Blackjack tournaments have become more popular over the last 3 years or so. They add an element of competition since you are playing against other players and not against the dealer. The prize pool for a tournament is usually 100% of the entry fees paid by the players. There are enough 100% payout tournaments that you can ignore any tournaments that pay out less than 100%.
Tournaments are played in two different formats - elimination and non-elimination. In elimination tournaments, players at each table compete against only the players at your table and the player with the most money at the end of the round advances to the next table. All of the other players are eliminated from the tournament. A round of elimination blackjack is usually about 30 hands in length. Elimination blackjack was invented by poker player Russ Hamilton. The game combines the rules of blackjack with the betting elements of No-Limit Texas Hold'Em and is played exclusively on the Ultimate Blackjack Tour. UltimateBet, a sponsor of the Ultimate Blackjack Tour, offers online elimination blackjack tournaments.

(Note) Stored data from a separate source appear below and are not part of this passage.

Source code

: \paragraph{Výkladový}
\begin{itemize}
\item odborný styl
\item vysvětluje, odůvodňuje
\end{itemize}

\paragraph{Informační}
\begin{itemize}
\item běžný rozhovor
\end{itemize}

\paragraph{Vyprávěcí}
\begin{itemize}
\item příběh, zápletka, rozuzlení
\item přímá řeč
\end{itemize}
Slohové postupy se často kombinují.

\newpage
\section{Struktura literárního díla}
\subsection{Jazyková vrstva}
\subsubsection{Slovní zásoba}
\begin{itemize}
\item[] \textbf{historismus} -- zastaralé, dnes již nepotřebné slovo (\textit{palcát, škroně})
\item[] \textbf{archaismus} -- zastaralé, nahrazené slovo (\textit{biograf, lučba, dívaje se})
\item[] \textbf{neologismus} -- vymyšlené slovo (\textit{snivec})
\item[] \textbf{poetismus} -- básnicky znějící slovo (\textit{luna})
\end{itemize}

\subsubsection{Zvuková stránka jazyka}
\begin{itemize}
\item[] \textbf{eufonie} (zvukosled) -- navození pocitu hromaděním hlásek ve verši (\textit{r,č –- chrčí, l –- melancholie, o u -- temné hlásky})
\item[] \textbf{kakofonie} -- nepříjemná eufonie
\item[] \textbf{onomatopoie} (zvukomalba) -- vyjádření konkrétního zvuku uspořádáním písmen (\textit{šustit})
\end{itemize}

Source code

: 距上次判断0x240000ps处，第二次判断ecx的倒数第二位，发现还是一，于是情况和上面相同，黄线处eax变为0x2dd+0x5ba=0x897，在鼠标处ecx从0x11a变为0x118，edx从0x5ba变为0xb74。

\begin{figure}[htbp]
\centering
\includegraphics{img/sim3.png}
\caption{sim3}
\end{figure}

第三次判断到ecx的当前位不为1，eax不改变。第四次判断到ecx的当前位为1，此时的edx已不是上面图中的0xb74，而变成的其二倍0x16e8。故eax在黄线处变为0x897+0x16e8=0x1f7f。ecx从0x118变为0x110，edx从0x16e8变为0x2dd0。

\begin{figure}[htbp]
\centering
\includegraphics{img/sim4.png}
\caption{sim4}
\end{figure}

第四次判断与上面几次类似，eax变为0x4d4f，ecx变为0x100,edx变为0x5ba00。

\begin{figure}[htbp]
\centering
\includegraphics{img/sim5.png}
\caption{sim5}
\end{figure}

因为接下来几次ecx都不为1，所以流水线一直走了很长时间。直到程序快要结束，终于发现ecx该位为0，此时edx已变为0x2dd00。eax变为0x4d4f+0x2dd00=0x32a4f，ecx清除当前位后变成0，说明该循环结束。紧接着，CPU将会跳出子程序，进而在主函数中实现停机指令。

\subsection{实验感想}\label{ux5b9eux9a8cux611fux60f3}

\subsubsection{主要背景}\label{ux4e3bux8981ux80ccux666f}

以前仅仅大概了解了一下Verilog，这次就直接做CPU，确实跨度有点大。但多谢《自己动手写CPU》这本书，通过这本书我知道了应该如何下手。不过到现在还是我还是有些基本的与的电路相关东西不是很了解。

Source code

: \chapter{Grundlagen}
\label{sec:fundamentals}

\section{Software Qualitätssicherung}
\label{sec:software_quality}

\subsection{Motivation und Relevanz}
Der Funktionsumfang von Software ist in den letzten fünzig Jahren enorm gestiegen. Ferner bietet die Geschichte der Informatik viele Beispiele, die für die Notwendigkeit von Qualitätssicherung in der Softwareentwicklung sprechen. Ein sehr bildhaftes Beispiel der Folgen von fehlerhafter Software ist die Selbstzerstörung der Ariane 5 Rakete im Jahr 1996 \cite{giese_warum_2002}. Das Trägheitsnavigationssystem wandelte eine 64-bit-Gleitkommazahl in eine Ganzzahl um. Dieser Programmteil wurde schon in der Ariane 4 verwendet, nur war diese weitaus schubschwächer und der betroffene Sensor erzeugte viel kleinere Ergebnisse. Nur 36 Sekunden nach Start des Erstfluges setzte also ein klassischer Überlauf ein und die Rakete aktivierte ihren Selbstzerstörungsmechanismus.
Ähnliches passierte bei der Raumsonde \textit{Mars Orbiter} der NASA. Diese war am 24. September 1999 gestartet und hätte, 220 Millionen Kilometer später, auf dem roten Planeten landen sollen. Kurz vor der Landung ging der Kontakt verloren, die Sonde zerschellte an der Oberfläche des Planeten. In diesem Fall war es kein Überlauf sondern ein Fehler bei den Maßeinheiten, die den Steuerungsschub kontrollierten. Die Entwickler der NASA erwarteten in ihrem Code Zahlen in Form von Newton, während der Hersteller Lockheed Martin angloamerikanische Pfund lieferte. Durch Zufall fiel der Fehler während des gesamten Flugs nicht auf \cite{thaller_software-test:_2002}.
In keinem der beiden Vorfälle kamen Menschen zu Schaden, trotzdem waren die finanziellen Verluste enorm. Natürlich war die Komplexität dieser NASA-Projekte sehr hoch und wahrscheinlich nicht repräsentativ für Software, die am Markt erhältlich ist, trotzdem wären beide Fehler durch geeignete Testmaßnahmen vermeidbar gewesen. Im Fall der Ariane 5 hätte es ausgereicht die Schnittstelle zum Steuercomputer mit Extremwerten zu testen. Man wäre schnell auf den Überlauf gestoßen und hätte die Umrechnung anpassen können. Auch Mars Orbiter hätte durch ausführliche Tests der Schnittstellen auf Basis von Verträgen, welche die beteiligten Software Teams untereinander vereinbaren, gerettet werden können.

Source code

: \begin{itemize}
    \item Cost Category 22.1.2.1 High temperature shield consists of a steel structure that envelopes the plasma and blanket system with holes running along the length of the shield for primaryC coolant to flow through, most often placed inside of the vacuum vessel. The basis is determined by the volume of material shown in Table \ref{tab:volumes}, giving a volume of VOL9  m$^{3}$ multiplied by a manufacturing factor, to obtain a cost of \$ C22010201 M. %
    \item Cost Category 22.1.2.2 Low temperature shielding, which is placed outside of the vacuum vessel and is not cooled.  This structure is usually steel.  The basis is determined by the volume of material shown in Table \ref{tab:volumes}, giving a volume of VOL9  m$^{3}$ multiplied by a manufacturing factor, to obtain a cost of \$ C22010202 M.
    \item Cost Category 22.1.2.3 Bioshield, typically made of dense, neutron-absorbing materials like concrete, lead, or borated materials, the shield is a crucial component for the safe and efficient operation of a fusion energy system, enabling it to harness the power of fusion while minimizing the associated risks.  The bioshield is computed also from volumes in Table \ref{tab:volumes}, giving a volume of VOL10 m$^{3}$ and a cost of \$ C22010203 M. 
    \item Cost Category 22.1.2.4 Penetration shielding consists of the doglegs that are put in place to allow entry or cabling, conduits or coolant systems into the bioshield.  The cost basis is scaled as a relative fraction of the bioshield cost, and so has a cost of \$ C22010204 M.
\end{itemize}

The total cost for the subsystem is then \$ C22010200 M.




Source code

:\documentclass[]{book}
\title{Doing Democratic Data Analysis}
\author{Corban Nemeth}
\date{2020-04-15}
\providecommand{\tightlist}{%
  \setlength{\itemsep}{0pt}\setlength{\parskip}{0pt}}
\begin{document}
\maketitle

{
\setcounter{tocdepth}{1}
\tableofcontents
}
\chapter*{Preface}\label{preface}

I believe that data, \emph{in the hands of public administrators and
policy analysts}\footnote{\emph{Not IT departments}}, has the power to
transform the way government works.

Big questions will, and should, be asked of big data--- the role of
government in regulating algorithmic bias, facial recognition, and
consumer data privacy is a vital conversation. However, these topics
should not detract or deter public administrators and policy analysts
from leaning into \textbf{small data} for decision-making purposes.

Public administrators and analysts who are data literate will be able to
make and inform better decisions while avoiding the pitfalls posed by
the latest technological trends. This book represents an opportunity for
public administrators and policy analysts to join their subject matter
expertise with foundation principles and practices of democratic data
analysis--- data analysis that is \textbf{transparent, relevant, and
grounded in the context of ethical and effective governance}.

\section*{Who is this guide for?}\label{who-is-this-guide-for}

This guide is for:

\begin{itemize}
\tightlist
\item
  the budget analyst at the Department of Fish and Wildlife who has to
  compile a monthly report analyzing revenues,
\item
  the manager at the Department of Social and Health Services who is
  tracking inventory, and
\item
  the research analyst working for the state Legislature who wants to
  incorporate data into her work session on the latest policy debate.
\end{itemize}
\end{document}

In non-elimination tournaments, every player is competing against all of the other players at all of the tables and they are trying to win the most money after a certain number of rounds. In this format, no players are eliminated - they simply win or lose at the end. Elimination tournaments are more popular than non-elimination today.
One of the attractions of blackjack tournaments is that you can develop into an advantage player by learning tournament strategy. Knowledge of optimal tournament strategy hasn't become widespread the way that poker strategy has over the last 5 years or so. There are only 2 blackjack tournament books on the market that deal exclusively with blackjack tournaments - and only 1 really good one.
Another attraction is that the tournament may have an overlay where it pays out more than 100%, and therefore the average player will have a positive expectation.
In order to be successful at playing blackjack tournaments you will definitely need to get lucky. But aside from that, there are still strategies and philosophies that you can learn in order to maximize your expectation.
The key philosophy you should learn about tournament blackjack is the same one learned for poker tournaments - that it isn't about cards, it is about betting. To consistently win blackjack tournaments, you need to play, and bet, aggressively. Think of it as "win big or go home". Good poker tournament players are not afraid of going broke.
Now, when it comes to strategies, the most important thing you need to do is to monitor the size of the other players’ stacks so you will know where you stand and then play accordingly. Keep in mind that tournaments are all about your relative position.
When you're behind in the tournament you need to bet big to try to catch up. More specifically, you need to bet bigger than other players to create swings.
Now, when you're ahead, it is just the opposite - you don't want swings. This means that you should generally bet the same as the other players. If you bet big and lose you give other players the chance to catch up, but if you bet small, then you are also giving them a chance to catch up by being more aggressive.
Anyone inquiring about blackjack strategy will naturally wonder about the role of card-counting. Card counting by itself will not be the determining factor in winning or losing blackjack tournaments. This is mainly due to the reason we stated earlier - that it is about the betting and not the hands. Counting cards, however, can add to your advantage because the count will possibly tip you off as to what other card counters will be betting. For example, if you are behind in the tournament and the count goes negative, you will know that the card counters will likely bet small. This creates an opportunity for you to bet big and overtake them. You may be able to take advantage of card counters who will play a "count-optimal strategy" at the expense of a "tournament-optimal strategy" and give you an edge over card counters who have a rigid style of play and don't have the flexibility to break out of the card-counting mindset.